Malaysia harus lebih terbuka. Surat kabar Washington Post, dalam artikel tajuk rencananya, membahas dampak kebingungan setelah pengumuman Malaysia Airlines yang hilang.
"Perdana Menteri Najib Razak menyatakan bahwa penerbangan telah terhenti di selatan Samudera Hindia. Dan sang maskapai milik negara mengatakan asumsi tersebut diambil tanpa keraguan. Kedua-duanya pengumuman yang samar, dan tidak menjelaskan tentang mengapa atau bagaimana," tulis Washington Post.
Lagipula, jelang pernyataan itu, juru bicara Perdana Menteri menegaskan tidak boleh ada pertanyaan dari para jurnalis.
Bicara terbuka mengenai suatu peristiwa (insiden) luar biasa memang pada umumnya tak mudah bagi pemerintah mana pun yang bersangkutan. Tapi, Washington Post juga menyuratkan, Pemerintah Malaysia sangat parah.
Pemerintah Malaysia disebut telah menunjukkan malaise dalam transparansi yang bersumber dari "setengah abad kekuasaan lestari tanpa ditentang".

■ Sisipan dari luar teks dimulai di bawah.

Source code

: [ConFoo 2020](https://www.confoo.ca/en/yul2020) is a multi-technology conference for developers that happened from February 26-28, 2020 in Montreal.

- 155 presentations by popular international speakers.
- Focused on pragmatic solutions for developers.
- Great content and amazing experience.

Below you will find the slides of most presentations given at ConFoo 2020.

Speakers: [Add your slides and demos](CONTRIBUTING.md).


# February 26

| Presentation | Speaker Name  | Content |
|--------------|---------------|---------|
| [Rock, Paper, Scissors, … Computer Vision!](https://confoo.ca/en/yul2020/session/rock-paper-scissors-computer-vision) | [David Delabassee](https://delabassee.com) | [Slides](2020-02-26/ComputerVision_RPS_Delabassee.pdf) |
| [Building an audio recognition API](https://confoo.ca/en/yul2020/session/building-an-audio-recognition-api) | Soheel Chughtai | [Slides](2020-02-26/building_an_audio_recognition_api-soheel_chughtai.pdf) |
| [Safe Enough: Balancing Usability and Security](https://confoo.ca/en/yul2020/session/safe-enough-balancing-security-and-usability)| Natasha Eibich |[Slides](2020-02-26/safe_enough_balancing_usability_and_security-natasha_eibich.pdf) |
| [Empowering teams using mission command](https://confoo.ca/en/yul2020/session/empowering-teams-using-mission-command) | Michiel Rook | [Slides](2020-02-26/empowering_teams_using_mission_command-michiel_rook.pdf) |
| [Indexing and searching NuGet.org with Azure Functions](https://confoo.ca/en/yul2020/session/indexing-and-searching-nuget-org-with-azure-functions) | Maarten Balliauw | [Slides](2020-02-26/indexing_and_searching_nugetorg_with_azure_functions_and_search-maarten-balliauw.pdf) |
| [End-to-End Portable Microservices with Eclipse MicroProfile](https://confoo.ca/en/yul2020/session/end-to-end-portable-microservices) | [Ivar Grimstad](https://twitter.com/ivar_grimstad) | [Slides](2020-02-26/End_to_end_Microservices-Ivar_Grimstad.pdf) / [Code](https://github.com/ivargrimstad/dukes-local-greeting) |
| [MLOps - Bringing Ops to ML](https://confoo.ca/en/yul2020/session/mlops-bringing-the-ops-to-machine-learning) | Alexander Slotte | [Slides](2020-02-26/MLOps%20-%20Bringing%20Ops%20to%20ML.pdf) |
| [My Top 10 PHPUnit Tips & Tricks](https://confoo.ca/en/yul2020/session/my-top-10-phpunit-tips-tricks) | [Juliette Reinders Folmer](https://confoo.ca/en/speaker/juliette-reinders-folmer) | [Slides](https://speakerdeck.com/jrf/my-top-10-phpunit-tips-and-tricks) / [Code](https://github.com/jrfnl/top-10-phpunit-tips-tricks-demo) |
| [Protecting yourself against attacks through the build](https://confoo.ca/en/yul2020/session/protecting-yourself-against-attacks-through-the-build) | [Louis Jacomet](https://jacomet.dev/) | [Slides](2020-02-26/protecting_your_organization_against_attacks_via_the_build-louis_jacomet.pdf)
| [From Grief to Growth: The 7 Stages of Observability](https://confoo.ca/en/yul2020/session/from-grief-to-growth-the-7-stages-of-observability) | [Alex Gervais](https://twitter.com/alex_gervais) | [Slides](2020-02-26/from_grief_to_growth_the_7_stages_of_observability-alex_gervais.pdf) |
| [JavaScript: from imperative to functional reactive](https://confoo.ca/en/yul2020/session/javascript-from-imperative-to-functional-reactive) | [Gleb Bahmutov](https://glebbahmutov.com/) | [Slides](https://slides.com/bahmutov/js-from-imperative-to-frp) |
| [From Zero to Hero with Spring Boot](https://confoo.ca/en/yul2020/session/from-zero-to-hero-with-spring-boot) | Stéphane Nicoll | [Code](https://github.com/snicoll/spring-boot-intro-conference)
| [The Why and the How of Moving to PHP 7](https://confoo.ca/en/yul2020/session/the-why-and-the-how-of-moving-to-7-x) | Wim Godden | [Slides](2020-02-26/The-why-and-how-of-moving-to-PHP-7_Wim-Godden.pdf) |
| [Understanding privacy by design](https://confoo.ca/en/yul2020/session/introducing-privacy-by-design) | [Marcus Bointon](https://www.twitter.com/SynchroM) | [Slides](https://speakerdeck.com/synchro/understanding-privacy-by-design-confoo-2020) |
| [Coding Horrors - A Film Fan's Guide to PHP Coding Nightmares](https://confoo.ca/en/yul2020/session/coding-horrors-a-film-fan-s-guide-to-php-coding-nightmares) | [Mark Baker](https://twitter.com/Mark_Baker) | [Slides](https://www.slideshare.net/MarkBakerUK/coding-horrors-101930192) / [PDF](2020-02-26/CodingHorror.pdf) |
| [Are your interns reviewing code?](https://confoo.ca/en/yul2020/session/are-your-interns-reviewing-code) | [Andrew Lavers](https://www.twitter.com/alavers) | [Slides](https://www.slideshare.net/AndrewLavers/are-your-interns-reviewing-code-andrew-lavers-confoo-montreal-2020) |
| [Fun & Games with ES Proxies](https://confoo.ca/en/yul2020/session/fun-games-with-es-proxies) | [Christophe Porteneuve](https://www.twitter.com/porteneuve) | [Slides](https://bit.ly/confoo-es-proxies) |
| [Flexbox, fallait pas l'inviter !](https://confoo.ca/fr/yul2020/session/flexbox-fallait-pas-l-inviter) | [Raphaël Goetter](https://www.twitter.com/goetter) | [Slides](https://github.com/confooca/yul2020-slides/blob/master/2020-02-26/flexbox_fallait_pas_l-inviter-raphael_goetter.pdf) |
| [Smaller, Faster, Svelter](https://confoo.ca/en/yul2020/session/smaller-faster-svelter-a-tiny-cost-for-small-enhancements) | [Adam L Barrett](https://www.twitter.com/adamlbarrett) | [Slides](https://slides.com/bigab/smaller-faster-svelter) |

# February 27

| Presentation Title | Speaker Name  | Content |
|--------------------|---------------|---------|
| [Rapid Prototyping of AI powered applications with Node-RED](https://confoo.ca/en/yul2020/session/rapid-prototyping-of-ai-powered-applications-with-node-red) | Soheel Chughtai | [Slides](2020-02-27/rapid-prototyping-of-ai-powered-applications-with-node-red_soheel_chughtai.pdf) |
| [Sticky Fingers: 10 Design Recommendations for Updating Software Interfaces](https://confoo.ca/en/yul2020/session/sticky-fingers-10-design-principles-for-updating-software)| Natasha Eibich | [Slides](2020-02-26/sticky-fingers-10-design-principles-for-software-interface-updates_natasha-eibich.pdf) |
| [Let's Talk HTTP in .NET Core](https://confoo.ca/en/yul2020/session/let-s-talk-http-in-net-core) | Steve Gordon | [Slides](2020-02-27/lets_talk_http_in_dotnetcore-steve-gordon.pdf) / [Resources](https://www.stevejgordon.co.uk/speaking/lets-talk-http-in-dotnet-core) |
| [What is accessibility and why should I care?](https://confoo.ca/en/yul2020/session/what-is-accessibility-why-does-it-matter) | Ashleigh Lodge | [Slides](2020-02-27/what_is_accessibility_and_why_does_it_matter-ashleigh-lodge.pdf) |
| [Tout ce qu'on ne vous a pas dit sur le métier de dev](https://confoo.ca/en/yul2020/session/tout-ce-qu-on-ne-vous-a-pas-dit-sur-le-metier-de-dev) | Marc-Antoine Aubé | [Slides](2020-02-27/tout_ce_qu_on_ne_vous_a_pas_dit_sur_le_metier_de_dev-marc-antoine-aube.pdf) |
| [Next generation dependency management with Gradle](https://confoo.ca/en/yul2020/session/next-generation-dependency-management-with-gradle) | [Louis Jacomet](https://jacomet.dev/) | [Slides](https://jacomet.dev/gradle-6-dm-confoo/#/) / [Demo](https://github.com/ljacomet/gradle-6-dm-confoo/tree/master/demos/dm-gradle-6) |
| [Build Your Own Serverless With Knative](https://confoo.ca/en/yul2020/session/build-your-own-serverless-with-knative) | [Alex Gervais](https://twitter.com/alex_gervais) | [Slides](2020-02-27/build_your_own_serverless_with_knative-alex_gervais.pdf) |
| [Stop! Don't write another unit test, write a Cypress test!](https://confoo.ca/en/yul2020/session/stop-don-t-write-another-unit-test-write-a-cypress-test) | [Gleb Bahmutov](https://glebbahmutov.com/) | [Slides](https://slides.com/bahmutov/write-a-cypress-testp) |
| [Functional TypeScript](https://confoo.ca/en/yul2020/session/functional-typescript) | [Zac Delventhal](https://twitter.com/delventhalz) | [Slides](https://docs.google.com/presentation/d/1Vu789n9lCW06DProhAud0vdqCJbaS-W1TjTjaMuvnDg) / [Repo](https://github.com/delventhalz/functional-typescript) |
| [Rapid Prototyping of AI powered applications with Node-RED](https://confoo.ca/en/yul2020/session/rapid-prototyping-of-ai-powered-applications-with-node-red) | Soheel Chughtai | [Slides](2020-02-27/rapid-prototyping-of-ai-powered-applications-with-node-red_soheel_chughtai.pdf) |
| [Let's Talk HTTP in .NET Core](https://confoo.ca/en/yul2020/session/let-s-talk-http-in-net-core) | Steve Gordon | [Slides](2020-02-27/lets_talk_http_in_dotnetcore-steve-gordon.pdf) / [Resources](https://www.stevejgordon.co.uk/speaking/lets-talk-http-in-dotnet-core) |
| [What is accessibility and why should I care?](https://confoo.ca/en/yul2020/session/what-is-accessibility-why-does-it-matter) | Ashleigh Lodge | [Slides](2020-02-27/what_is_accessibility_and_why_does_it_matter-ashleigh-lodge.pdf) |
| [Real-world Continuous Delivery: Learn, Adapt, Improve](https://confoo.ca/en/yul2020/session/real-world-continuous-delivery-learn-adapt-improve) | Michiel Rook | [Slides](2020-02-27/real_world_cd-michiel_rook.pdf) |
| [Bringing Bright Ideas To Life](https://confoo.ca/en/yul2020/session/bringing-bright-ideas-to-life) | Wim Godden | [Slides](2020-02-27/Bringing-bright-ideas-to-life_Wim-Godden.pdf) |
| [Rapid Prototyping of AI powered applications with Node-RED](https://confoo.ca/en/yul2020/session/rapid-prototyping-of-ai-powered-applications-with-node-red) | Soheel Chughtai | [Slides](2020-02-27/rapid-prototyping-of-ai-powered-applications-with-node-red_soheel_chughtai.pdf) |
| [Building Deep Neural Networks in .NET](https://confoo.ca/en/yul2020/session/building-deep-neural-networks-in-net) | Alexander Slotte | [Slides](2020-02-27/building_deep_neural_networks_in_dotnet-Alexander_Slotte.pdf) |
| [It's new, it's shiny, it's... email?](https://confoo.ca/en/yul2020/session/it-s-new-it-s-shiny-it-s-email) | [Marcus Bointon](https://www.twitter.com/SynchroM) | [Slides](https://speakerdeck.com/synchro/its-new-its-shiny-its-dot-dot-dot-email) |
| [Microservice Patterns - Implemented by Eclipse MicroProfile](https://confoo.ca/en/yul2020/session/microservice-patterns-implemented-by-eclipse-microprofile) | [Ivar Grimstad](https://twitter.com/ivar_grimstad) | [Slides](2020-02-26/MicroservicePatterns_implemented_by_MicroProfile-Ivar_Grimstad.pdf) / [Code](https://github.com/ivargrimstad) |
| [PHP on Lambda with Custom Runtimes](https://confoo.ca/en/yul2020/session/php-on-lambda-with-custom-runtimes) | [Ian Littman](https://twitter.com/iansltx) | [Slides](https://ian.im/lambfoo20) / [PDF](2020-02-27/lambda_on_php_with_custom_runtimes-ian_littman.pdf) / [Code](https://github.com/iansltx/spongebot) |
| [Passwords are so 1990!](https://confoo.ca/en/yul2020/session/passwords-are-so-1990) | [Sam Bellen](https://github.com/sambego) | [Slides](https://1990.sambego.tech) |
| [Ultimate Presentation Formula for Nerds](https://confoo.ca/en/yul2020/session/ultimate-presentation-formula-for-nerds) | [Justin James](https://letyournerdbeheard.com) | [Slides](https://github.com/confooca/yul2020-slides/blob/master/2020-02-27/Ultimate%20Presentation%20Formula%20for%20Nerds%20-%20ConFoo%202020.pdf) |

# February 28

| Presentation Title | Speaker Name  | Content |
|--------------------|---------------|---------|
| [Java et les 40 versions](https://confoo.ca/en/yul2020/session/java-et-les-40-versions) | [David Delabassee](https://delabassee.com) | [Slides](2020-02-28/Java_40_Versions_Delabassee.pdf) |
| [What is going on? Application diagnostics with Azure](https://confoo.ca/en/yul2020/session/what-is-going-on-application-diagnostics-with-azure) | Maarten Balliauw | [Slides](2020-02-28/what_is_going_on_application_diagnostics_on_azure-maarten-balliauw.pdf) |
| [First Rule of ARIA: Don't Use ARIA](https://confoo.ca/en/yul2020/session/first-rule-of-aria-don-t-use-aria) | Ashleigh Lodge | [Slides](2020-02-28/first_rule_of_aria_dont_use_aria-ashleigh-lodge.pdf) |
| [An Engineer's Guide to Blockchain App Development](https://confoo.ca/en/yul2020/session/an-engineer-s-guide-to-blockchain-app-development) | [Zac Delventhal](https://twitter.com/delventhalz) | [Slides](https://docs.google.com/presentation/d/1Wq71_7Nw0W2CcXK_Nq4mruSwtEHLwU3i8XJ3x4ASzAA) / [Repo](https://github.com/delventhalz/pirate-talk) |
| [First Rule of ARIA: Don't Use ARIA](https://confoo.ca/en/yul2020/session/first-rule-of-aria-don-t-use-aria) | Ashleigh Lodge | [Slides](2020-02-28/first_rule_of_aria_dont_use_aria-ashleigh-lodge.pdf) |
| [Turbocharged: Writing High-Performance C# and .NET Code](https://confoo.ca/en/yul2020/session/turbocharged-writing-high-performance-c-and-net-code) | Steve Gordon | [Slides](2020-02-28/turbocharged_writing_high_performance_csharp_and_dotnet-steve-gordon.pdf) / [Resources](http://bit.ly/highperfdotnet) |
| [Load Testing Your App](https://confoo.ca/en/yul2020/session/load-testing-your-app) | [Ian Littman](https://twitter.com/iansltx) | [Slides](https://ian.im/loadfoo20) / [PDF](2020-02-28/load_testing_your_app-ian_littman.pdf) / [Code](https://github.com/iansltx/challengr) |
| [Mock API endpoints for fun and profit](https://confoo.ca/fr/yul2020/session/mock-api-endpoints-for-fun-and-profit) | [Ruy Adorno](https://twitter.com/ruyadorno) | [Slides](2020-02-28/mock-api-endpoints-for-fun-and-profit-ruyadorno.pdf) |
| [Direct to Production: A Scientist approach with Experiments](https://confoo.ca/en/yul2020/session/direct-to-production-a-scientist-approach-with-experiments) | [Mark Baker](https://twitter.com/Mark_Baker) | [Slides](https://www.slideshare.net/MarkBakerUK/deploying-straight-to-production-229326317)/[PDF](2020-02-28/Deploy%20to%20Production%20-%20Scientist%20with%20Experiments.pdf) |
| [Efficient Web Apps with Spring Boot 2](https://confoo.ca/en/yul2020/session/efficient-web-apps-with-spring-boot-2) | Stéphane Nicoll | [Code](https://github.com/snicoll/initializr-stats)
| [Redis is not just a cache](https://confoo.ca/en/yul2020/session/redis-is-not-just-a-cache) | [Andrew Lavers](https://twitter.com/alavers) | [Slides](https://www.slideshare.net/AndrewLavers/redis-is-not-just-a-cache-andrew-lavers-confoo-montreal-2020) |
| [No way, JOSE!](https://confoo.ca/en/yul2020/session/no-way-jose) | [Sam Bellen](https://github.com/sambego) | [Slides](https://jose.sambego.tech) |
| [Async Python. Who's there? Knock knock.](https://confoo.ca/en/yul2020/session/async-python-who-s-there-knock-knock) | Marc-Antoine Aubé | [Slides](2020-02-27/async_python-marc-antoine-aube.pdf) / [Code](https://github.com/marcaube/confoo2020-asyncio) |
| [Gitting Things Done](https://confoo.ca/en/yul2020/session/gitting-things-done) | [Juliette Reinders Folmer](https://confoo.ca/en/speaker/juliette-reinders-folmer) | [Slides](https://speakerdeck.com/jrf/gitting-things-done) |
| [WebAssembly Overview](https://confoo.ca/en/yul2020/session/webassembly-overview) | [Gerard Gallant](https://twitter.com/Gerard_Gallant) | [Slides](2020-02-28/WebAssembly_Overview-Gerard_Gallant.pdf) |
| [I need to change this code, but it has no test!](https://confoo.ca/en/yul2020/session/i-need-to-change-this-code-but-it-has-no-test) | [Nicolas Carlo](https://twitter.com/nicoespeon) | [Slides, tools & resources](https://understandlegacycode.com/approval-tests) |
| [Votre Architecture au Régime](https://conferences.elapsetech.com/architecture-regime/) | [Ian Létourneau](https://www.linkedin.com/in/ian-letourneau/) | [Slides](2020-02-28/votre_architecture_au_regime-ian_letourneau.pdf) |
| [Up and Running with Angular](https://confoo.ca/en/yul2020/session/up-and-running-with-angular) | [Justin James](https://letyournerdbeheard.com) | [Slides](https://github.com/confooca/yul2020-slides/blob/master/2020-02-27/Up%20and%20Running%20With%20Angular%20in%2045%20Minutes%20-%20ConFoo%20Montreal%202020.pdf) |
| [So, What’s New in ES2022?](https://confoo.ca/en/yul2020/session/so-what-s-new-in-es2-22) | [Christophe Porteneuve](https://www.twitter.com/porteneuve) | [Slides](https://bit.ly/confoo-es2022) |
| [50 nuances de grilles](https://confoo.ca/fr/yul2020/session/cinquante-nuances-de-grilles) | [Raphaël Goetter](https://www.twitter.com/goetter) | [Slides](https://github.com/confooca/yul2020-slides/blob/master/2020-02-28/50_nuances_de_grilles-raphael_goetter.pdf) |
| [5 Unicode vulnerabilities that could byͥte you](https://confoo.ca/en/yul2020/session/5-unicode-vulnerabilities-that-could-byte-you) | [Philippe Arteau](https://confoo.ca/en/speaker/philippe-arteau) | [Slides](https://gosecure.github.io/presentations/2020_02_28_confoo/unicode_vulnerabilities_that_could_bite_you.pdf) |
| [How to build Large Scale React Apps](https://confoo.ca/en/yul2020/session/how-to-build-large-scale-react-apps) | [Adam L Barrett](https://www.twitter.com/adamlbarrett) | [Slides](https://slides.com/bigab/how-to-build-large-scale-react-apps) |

Sementara Cina mendesak agar Malaysia merinci bukti-bukti yang mengarah kepada kesimpulan itu, termasuk menyerahkan bukti citra satelit dan analisis data.
Menteri Transportasi Malaysia Hishammuddin Hussein, mengatakan, tim khusus akan ke Beijing untuk menjelaskan lebih detail pernyataan PM Najib.
"Ya, saya mengerti pernyataan oleh PM tidak detail. Ada tuduhan Malaysia menutup-nutupi informasi. Sebab itu tim akan diberangkat malam ini," katanya saat konferensi pers di Kuala Lumpur, Selasa (25/3) lalu.
Tim khusus itu terdiri dari pejabat kantor PM, Kementerian Luar Negeri, Angkatan Udara, Malaysia Airlines, serta Departemen Penerbangan Sipil.
Hingga memasuki hari ke-13 lalu, beberapa ahli penerbangan sempat mencurigai otoritas Malaysia sebenarnya sudah mengetahui nasib pesawat MH370, akan tetapi informasi itu ditutupi untuk melindungi kepentingan tertentu.